## Assignment
Print the data exactly as written, but leave out each picture.

## Document images with source code
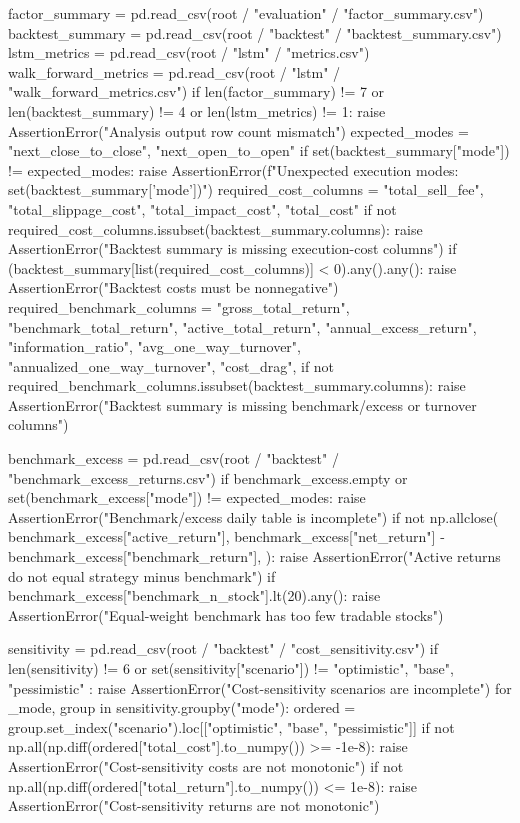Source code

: \documentclass[UTF8,a4paper,fontset=fandol]{ctexart}
\begin{document}
\begin{ProjectCode}
    factor_summary = pd.read_csv(root / "evaluation" / "factor_summary.csv")
    backtest_summary = pd.read_csv(root / "backtest" / "backtest_summary.csv")
    lstm_metrics = pd.read_csv(root / "lstm" / "metrics.csv")
    walk_forward_metrics = pd.read_csv(root / "lstm" / "walk_forward_metrics.csv")
    if len(factor_summary) != 7 or len(backtest_summary) != 4 or len(lstm_metrics) != 1:
        raise AssertionError("Analysis output row count mismatch")
    expected_modes = {"next_close_to_close", "next_open_to_open"}
    if set(backtest_summary["mode"]) != expected_modes:
        raise AssertionError(f"Unexpected execution modes: {set(backtest_summary['mode'])}")
    required_cost_columns = {
        "total_sell_fee", "total_slippage_cost", "total_impact_cost", "total_cost"
    }
    if not required_cost_columns.issubset(backtest_summary.columns):
        raise AssertionError("Backtest summary is missing execution-cost columns")
    if (backtest_summary[list(required_cost_columns)] < 0).any().any():
        raise AssertionError("Backtest costs must be nonnegative")
    required_benchmark_columns = {
        "gross_total_return",
        "benchmark_total_return",
        "active_total_return",
        "annual_excess_return",
        "information_ratio",
        "avg_one_way_turnover",
        "annualized_one_way_turnover",
        "cost_drag",
    }
    if not required_benchmark_columns.issubset(backtest_summary.columns):
        raise AssertionError("Backtest summary is missing benchmark/excess or turnover columns")

    benchmark_excess = pd.read_csv(root / "backtest" / "benchmark_excess_returns.csv")
    if benchmark_excess.empty or set(benchmark_excess["mode"]) != expected_modes:
        raise AssertionError("Benchmark/excess daily table is incomplete")
    if not np.allclose(
        benchmark_excess["active_return"],
        benchmark_excess["net_return"] - benchmark_excess["benchmark_return"],
    ):
        raise AssertionError("Active returns do not equal strategy minus benchmark")
    if benchmark_excess["benchmark_n_stock"].lt(20).any():
        raise AssertionError("Equal-weight benchmark has too few tradable stocks")

    sensitivity = pd.read_csv(root / "backtest" / "cost_sensitivity.csv")
    if len(sensitivity) != 6 or set(sensitivity["scenario"]) != {
        "optimistic", "base", "pessimistic"
    }:
        raise AssertionError("Cost-sensitivity scenarios are incomplete")
    for _mode, group in sensitivity.groupby("mode"):
        ordered = group.set_index("scenario").loc[["optimistic", "base", "pessimistic"]]
        if not np.all(np.diff(ordered["total_cost"].to_numpy()) >= -1e-8):
            raise AssertionError("Cost-sensitivity costs are not monotonic")
        if not np.all(np.diff(ordered["total_return"].to_numpy()) <= 1e-8):
            raise AssertionError("Cost-sensitivity returns are not monotonic")


\end{ProjectCode}
\end{document}
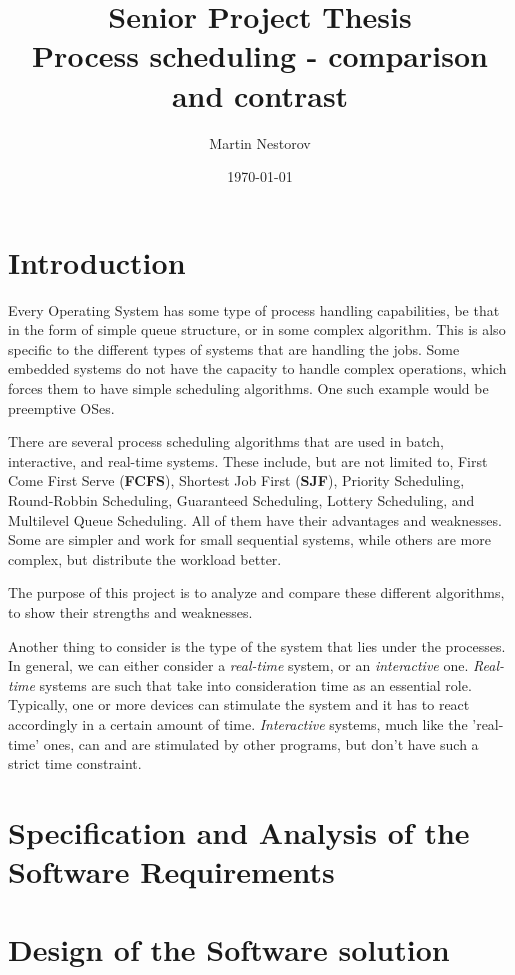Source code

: \documentclass{article}
\title{Senior Project Thesis\\
       \large Process scheduling - comparison and contrast}
\date{\today}
\author{Martin Nestorov}
\begin{document}
\maketitle
{}

\newpage

\section{Introduction}

Every Operating System has some type of process handling capabilities, be that in the form of simple queue structure, or in some complex algorithm. This is also specific to the different types of systems that are handling the jobs. Some embedded systems do not have the capacity to handle complex operations, which forces them to have simple scheduling algorithms. One such example would be preemptive OSes.

There are several process scheduling algorithms that are used in batch, interactive, and real-time systems. These include, but are not limited to, First Come First Serve (\textbf{FCFS}), Shortest Job First (\textbf{SJF}), Priority Scheduling, Round-Robbin Scheduling, Guaranteed Scheduling, Lottery Scheduling, and Multilevel Queue Scheduling. All of them have their advantages and weaknesses. Some are simpler and work for small sequential systems, while others are more complex, but distribute the workload better.

The purpose of this project is to analyze and compare these different algorithms, to show their strengths and weaknesses.

Another thing to consider is the type of the system that lies under the processes. In general, we can either consider a \textit{real-time} system, or an \textit{interactive} one. \textit{Real-time} systems are such that take into consideration time as an essential role. Typically, one or more devices can stimulate the system and it has to react accordingly in a certain amount of time. \textit{Interactive} systems, much like the 'real-time' ones, can and are stimulated by other programs, but don't have such a strict time constraint.

\section{Specification and Analysis of the Software Requirements}

\section{Design of the Software solution}
\end{document}

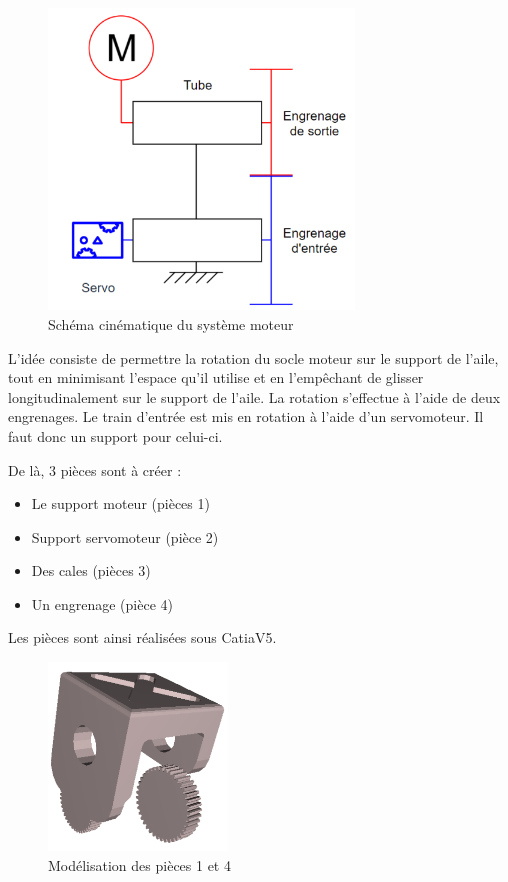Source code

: \documentclass[a4paper,12pt,french]{report}
\begin{document}
\begin{figure}[h]
    \centering
    \includegraphics[height=8cm]{figures/cinemot.jpeg}
    \caption{Schéma cinématique du système moteur}
\end{figure}

L’idée consiste de permettre la rotation du socle moteur sur le support de l’aile, tout en minimisant l’espace qu’il utilise et en l’empêchant de glisser longitudinalement sur le support de l’aile. La rotation s’effectue à l’aide de deux engrenages. Le train d’entrée est mis en rotation à l’aide d’un servomoteur. Il faut donc un support pour celui-ci.\newline

De là, 3 pièces sont à créer :
\begin{itemize}
    \item Le support moteur (pièces 1)
    \item Support servomoteur (pièce 2)
    \item Des cales (pièces 3)
    \item Un engrenage (pièce 4)\newline
\end{itemize}

Les pièces sont ainsi réalisées sous CatiaV5.

\begin{figure}[h]
    \centering
    \includegraphics[height=5cm]{figures/mot1.png}
    \caption{Modélisation des pièces 1 et 4}
\end{figure}
\end{document}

## Answer section
Source code

: \documentclass[UTF8,a4paper,fontset=fandol]{ctexart}
\begin{document}
\begin{ProjectCode}
    factor_summary = pd.read_csv(root / "evaluation" / "factor_summary.csv")
    backtest_summary = pd.read_csv(root / "backtest" / "backtest_summary.csv")
    lstm_metrics = pd.read_csv(root / "lstm" / "metrics.csv")
    walk_forward_metrics = pd.read_csv(root / "lstm" / "walk_forward_metrics.csv")
    if len(factor_summary) != 7 or len(backtest_summary) != 4 or len(lstm_metrics) != 1:
        raise AssertionError("Analysis output row count mismatch")
    expected_modes = {"next_close_to_close", "next_open_to_open"}
    if set(backtest_summary["mode"]) != expected_modes:
        raise AssertionError(f"Unexpected execution modes: {set(backtest_summary['mode'])}")
    required_cost_columns = {
        "total_sell_fee", "total_slippage_cost", "total_impact_cost", "total_cost"
    }
    if not required_cost_columns.issubset(backtest_summary.columns):
        raise AssertionError("Backtest summary is missing execution-cost columns")
    if (backtest_summary[list(required_cost_columns)] < 0).any().any():
        raise AssertionError("Backtest costs must be nonnegative")
    required_benchmark_columns = {
        "gross_total_return",
        "benchmark_total_return",
        "active_total_return",
        "annual_excess_return",
        "information_ratio",
        "avg_one_way_turnover",
        "annualized_one_way_turnover",
        "cost_drag",
    }
    if not required_benchmark_columns.issubset(backtest_summary.columns):
        raise AssertionError("Backtest summary is missing benchmark/excess or turnover columns")

    benchmark_excess = pd.read_csv(root / "backtest" / "benchmark_excess_returns.csv")
    if benchmark_excess.empty or set(benchmark_excess["mode"]) != expected_modes:
        raise AssertionError("Benchmark/excess daily table is incomplete")
    if not np.allclose(
        benchmark_excess["active_return"],
        benchmark_excess["net_return"] - benchmark_excess["benchmark_return"],
    ):
        raise AssertionError("Active returns do not equal strategy minus benchmark")
    if benchmark_excess["benchmark_n_stock"].lt(20).any():
        raise AssertionError("Equal-weight benchmark has too few tradable stocks")

    sensitivity = pd.read_csv(root / "backtest" / "cost_sensitivity.csv")
    if len(sensitivity) != 6 or set(sensitivity["scenario"]) != {
        "optimistic", "base", "pessimistic"
    }:
        raise AssertionError("Cost-sensitivity scenarios are incomplete")
    for _mode, group in sensitivity.groupby("mode"):
        ordered = group.set_index("scenario").loc[["optimistic", "base", "pessimistic"]]
        if not np.all(np.diff(ordered["total_cost"].to_numpy()) >= -1e-8):
            raise AssertionError("Cost-sensitivity costs are not monotonic")
        if not np.all(np.diff(ordered["total_return"].to_numpy()) <= 1e-8):
            raise AssertionError("Cost-sensitivity returns are not monotonic")


\end{ProjectCode}
\end{document}
Source code

: \documentclass{article}
\title{Senior Project Thesis\\
       \large Process scheduling - comparison and contrast}
\date{\today}
\author{Martin Nestorov}
\begin{document}
\maketitle
{}

\newpage

\section{Introduction}

Every Operating System has some type of process handling capabilities, be that in the form of simple queue structure, or in some complex algorithm. This is also specific to the different types of systems that are handling the jobs. Some embedded systems do not have the capacity to handle complex operations, which forces them to have simple scheduling algorithms. One such example would be preemptive OSes.

There are several process scheduling algorithms that are used in batch, interactive, and real-time systems. These include, but are not limited to, First Come First Serve (\textbf{FCFS}), Shortest Job First (\textbf{SJF}), Priority Scheduling, Round-Robbin Scheduling, Guaranteed Scheduling, Lottery Scheduling, and Multilevel Queue Scheduling. All of them have their advantages and weaknesses. Some are simpler and work for small sequential systems, while others are more complex, but distribute the workload better.

The purpose of this project is to analyze and compare these different algorithms, to show their strengths and weaknesses.

Another thing to consider is the type of the system that lies under the processes. In general, we can either consider a \textit{real-time} system, or an \textit{interactive} one. \textit{Real-time} systems are such that take into consideration time as an essential role. Typically, one or more devices can stimulate the system and it has to react accordingly in a certain amount of time. \textit{Interactive} systems, much like the 'real-time' ones, can and are stimulated by other programs, but don't have such a strict time constraint.

\section{Specification and Analysis of the Software Requirements}

\section{Design of the Software solution}
\end{document}

Source code

: \documentclass[a4paper,12pt,french]{report}
\begin{document}
\begin{figure}[h]
    \centering
    \includegraphics[height=8cm]{figures/cinemot.jpeg}
    \caption{Schéma cinématique du système moteur}
\end{figure}

L’idée consiste de permettre la rotation du socle moteur sur le support de l’aile, tout en minimisant l’espace qu’il utilise et en l’empêchant de glisser longitudinalement sur le support de l’aile. La rotation s’effectue à l’aide de deux engrenages. Le train d’entrée est mis en rotation à l’aide d’un servomoteur. Il faut donc un support pour celui-ci.\newline

De là, 3 pièces sont à créer :
\begin{itemize}
    \item Le support moteur (pièces 1)
    \item Support servomoteur (pièce 2)
    \item Des cales (pièces 3)
    \item Un engrenage (pièce 4)\newline
\end{itemize}

Les pièces sont ainsi réalisées sous CatiaV5.

\begin{figure}[h]
    \centering
    \includegraphics[height=5cm]{figures/mot1.png}
    \caption{Modélisation des pièces 1 et 4}
\end{figure}
\end{document}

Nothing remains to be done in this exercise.